(Supplied data)
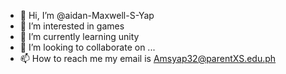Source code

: - 👋 Hi, I’m @aidan-Maxwell-S-Yap
- 👀 I’m interested in games
- 🌱 I’m currently learning unity
- 💞️ I’m looking to collaborate on ...
- 📫 How to reach me my email is Amsyap32@parentXS.edu.ph

<!---
aidan-Maxwell-S-Yap/aidan-Maxwell-S-Yap is a ✨ special ✨ repository because its `README.md` (this file) appears on your GitHub profile.
You can click the Preview link to take a look at your changes.
--->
(End Supplied data)
Directions — Report each line in the entries where the string "Maxwell" occurs.

Answer to the problem —
: - 👋 Hi, I’m @aidan-Maxwell-S-Yap
aidan-Maxwell-S-Yap/aidan-Maxwell-S-Yap is a ✨ special ✨ repository because its `README.md` (this file) appears on your GitHub profile.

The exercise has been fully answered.